(Data for this task Opens)

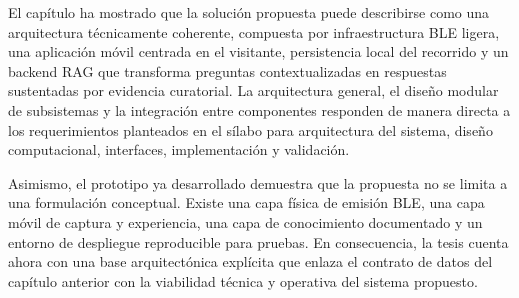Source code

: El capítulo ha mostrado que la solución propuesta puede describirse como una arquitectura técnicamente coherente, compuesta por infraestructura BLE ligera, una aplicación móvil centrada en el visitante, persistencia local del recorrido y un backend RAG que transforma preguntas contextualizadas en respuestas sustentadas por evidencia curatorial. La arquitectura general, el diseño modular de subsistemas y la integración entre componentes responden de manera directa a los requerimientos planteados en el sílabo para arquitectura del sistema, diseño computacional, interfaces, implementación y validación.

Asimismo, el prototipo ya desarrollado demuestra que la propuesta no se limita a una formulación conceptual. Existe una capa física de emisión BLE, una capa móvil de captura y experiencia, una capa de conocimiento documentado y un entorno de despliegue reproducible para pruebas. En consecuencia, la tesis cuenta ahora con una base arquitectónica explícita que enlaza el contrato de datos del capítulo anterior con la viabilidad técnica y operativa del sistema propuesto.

(Data for this task Closes)
(Data for this task Opens)

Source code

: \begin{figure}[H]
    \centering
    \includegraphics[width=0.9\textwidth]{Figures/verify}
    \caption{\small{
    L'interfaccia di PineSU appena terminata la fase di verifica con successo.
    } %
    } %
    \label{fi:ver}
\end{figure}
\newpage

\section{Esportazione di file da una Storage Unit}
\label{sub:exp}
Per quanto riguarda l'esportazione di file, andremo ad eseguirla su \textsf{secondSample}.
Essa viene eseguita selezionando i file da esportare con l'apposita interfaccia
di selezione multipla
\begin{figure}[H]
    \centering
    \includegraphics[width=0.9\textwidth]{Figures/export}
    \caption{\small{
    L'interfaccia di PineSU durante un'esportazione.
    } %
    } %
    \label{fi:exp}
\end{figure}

(Data for this task Closes)
(Data for this task Opens)

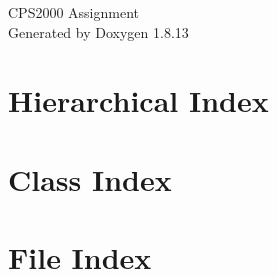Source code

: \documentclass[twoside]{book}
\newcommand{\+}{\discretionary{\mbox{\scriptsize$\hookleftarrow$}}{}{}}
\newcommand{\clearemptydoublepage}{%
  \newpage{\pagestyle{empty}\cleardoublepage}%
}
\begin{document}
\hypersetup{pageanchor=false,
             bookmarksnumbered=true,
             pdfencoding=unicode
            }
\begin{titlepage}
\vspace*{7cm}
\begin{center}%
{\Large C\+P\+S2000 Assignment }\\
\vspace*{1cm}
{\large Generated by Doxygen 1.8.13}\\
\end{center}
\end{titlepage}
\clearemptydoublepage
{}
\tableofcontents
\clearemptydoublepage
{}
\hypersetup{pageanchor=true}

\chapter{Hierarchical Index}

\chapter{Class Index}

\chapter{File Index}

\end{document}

(Data for this task Closes)

• **Directions**
All lines of the entries containing the string "PineSU" must be shown in full.

• **Problem solution**
    L'interfaccia di PineSU appena terminata la fase di verifica con successo.
    L'interfaccia di PineSU durante un'esportazione.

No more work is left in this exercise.